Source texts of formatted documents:

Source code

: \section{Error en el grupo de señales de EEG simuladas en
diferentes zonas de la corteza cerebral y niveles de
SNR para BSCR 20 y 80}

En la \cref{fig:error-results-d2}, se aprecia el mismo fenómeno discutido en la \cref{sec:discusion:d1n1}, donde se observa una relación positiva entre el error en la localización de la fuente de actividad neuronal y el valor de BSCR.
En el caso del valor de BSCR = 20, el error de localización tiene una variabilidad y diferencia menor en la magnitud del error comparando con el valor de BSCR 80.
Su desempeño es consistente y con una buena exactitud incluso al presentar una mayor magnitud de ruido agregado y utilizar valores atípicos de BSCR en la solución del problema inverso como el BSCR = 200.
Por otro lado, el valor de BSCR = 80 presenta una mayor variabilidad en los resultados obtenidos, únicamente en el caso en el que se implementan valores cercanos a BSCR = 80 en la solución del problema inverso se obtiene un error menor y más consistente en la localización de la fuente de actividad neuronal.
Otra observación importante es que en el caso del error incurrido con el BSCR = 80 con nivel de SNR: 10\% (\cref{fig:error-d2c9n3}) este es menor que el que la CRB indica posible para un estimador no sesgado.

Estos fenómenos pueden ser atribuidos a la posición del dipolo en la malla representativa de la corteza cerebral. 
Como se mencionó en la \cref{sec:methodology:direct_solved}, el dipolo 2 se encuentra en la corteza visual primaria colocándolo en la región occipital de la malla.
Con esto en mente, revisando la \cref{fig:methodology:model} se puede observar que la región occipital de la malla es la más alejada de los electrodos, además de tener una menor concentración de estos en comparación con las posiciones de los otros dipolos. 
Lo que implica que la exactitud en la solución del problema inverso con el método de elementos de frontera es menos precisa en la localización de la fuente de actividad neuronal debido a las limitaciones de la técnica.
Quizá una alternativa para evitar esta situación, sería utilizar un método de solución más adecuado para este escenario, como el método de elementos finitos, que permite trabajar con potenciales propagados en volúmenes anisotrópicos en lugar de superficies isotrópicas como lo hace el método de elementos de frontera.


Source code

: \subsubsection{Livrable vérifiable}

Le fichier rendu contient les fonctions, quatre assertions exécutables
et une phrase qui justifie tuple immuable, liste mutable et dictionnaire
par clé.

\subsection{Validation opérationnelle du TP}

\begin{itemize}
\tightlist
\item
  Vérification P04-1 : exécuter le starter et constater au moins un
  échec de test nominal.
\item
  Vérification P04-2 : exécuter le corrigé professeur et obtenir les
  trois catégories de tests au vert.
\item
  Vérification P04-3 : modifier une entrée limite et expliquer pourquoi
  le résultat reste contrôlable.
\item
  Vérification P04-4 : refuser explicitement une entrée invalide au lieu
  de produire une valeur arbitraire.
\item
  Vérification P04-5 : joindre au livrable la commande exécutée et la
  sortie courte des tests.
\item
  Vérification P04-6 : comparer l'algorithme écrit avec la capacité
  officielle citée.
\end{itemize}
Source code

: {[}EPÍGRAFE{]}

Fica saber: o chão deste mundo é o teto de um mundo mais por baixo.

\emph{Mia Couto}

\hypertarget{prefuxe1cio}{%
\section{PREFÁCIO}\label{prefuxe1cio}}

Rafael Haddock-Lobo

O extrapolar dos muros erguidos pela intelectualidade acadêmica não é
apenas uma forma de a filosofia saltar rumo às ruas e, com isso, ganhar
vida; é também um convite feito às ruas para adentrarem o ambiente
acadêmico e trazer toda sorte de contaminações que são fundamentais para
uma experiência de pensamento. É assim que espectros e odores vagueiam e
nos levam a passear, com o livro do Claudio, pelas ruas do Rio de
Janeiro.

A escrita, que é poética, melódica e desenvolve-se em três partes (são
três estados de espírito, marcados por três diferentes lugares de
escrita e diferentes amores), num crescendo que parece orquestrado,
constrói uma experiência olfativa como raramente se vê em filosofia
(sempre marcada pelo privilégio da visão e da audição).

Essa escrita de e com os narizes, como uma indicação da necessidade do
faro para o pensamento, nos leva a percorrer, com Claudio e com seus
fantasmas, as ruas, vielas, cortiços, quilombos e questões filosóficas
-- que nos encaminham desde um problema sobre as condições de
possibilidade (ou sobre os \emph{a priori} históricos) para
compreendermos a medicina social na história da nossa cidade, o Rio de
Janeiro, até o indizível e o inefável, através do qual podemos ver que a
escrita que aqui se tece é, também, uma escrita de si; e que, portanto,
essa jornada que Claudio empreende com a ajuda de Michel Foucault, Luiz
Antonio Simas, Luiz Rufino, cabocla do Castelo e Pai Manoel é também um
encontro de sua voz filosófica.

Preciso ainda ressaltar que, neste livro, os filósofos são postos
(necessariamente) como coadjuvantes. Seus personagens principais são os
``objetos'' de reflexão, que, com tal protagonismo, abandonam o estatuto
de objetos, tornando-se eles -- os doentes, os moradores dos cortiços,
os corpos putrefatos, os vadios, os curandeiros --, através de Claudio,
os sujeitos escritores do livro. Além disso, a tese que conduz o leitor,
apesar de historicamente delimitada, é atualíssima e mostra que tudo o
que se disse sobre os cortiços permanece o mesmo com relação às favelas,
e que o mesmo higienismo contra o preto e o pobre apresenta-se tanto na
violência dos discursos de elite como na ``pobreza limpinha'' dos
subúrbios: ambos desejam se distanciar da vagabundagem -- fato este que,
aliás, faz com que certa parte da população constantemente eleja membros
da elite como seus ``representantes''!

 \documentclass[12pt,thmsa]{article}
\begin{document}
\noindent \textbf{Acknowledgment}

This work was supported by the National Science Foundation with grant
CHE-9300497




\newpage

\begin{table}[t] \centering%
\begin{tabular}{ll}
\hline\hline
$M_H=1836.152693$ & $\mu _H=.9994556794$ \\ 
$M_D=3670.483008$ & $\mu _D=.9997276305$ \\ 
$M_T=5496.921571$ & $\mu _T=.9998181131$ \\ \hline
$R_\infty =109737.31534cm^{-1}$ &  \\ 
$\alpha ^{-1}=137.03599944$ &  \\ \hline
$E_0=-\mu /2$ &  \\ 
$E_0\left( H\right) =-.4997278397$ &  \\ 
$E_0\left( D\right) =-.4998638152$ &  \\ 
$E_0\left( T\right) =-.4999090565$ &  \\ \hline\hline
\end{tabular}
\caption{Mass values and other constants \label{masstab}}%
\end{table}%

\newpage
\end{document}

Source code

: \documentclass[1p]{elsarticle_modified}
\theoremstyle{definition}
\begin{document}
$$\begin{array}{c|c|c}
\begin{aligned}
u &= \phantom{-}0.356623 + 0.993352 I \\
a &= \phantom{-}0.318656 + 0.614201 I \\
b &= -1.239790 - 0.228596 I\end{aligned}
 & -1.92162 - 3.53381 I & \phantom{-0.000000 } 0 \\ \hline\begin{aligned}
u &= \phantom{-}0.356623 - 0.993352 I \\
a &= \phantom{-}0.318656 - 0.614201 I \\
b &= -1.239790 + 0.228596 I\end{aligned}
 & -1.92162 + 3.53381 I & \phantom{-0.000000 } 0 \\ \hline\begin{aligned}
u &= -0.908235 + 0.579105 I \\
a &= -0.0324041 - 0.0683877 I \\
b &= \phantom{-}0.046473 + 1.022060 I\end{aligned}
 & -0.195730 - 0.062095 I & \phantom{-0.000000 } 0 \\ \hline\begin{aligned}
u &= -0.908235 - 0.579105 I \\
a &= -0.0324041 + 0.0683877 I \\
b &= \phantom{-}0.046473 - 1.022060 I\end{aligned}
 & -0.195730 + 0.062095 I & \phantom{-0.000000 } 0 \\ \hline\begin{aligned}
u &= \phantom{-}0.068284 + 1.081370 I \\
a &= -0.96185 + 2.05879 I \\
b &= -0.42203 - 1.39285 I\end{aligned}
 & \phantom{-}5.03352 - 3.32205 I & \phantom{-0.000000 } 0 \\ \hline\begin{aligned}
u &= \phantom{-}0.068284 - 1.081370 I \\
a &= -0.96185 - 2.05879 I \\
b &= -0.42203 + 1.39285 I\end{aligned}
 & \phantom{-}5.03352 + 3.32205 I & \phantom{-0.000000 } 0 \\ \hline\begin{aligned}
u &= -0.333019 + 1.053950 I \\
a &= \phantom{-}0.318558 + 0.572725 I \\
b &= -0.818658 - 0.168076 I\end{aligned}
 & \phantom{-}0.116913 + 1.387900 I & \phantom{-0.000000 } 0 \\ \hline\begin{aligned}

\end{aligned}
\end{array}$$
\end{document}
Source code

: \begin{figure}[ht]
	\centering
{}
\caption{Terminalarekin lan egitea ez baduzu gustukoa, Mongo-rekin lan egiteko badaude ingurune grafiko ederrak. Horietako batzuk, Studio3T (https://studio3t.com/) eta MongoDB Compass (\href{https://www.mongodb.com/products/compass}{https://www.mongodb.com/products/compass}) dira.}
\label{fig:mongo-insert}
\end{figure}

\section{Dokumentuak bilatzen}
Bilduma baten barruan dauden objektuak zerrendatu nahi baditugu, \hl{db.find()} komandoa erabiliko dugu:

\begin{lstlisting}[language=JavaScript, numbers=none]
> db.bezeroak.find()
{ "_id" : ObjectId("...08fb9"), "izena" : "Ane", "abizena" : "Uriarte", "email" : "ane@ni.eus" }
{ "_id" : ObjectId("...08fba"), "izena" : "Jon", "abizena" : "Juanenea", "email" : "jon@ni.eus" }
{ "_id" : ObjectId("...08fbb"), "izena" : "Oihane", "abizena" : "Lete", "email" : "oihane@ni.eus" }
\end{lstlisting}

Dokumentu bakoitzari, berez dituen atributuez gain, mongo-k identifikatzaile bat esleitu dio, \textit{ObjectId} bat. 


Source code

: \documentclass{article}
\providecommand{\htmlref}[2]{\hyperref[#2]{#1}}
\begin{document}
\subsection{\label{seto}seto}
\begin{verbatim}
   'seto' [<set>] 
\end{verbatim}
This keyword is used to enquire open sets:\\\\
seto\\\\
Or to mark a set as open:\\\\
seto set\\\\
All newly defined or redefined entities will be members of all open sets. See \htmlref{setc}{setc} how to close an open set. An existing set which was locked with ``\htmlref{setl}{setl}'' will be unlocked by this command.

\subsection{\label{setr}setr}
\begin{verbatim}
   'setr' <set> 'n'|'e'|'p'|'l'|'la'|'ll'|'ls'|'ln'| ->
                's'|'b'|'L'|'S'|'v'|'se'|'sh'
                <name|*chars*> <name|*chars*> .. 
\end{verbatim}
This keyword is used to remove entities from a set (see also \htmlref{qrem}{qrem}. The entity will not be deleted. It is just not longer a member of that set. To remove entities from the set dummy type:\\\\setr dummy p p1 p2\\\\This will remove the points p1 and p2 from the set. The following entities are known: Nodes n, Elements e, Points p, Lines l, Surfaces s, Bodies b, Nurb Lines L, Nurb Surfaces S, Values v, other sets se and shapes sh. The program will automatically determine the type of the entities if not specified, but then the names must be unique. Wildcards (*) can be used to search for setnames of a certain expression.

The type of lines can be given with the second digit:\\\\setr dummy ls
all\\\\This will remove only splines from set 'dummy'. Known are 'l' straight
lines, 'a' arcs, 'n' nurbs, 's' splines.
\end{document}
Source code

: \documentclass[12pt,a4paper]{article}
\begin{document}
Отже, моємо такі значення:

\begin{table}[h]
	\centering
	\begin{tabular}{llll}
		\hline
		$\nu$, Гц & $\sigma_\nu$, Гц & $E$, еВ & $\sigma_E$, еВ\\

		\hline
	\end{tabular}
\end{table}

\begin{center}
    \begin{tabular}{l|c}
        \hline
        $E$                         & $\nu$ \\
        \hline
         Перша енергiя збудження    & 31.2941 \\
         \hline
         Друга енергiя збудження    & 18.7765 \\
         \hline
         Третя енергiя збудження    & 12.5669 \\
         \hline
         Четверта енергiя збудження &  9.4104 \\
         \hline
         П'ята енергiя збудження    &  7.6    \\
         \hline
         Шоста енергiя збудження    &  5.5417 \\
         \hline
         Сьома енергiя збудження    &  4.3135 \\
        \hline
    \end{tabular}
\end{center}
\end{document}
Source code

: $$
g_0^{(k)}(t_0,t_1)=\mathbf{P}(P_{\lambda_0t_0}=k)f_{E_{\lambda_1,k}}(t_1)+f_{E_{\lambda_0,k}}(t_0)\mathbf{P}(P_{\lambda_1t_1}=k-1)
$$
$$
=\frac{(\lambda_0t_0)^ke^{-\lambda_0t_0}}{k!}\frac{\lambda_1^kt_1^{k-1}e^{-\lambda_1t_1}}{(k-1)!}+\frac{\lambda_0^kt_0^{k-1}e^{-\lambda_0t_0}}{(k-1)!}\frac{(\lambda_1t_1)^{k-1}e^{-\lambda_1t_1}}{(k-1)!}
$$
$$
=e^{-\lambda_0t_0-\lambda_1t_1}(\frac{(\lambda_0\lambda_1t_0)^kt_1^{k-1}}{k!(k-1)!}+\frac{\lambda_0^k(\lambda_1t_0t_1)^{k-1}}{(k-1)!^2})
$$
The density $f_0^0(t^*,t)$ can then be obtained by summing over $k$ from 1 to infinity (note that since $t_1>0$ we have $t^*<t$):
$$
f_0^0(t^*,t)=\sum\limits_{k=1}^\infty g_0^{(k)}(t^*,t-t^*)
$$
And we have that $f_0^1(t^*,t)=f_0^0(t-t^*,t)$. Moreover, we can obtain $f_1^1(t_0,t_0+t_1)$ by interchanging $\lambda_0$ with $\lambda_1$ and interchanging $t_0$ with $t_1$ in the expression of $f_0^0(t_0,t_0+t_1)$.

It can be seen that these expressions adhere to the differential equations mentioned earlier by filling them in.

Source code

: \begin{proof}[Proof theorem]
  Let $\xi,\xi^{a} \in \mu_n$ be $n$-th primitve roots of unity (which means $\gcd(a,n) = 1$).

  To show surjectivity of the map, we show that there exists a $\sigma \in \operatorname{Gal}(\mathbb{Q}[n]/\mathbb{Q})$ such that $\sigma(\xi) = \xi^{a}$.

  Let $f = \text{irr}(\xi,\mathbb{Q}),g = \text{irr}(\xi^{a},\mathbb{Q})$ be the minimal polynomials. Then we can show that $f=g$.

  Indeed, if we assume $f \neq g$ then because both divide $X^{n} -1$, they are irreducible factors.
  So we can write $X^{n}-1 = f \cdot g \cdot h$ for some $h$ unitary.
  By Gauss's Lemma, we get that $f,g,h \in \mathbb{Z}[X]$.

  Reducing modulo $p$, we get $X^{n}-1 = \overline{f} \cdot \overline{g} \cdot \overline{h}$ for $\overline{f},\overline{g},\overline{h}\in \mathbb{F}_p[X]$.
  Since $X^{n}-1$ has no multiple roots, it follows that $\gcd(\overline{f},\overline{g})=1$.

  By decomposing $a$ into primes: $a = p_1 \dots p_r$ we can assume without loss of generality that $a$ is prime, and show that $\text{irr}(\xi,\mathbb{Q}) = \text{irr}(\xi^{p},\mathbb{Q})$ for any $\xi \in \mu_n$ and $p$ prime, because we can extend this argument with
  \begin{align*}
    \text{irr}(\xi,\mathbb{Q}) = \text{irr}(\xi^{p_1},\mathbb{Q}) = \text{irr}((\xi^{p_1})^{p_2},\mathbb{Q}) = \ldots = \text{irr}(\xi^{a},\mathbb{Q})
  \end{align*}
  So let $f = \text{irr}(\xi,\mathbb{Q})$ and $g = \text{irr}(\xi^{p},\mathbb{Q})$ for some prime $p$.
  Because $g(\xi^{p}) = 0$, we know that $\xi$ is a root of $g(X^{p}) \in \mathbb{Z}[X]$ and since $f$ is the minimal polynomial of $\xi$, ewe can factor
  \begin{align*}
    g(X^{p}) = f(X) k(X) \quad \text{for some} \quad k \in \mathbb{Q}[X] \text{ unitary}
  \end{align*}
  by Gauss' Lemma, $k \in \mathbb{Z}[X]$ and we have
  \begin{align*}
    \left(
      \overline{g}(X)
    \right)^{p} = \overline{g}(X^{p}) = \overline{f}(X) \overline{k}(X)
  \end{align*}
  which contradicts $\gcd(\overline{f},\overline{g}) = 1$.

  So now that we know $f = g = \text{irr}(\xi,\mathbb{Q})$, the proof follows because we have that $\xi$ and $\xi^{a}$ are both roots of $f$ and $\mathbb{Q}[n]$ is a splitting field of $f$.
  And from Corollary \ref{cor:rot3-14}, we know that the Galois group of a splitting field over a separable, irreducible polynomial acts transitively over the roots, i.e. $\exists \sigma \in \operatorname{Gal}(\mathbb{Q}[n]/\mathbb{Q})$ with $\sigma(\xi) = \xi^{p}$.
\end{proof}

** TASK ITEM **
The answer must hold exactly the lines of the entries above, from the first line through the line that contains "Con esto en", and no others.

** WORKED SOLUTION **
Source code

: \section{Error en el grupo de señales de EEG simuladas en
diferentes zonas de la corteza cerebral y niveles de
SNR para BSCR 20 y 80}

En la \cref{fig:error-results-d2}, se aprecia el mismo fenómeno discutido en la \cref{sec:discusion:d1n1}, donde se observa una relación positiva entre el error en la localización de la fuente de actividad neuronal y el valor de BSCR.
En el caso del valor de BSCR = 20, el error de localización tiene una variabilidad y diferencia menor en la magnitud del error comparando con el valor de BSCR 80.
Su desempeño es consistente y con una buena exactitud incluso al presentar una mayor magnitud de ruido agregado y utilizar valores atípicos de BSCR en la solución del problema inverso como el BSCR = 200.
Por otro lado, el valor de BSCR = 80 presenta una mayor variabilidad en los resultados obtenidos, únicamente en el caso en el que se implementan valores cercanos a BSCR = 80 en la solución del problema inverso se obtiene un error menor y más consistente en la localización de la fuente de actividad neuronal.
Otra observación importante es que en el caso del error incurrido con el BSCR = 80 con nivel de SNR: 10\% (\cref{fig:error-d2c9n3}) este es menor que el que la CRB indica posible para un estimador no sesgado.

Estos fenómenos pueden ser atribuidos a la posición del dipolo en la malla representativa de la corteza cerebral. 
Como se mencionó en la \cref{sec:methodology:direct_solved}, el dipolo 2 se encuentra en la corteza visual primaria colocándolo en la región occipital de la malla.
Con esto en mente, revisando la \cref{fig:methodology:model} se puede observar que la región occipital de la malla es la más alejada de los electrodos, además de tener una menor concentración de estos en comparación con las posiciones de los otros dipolos. 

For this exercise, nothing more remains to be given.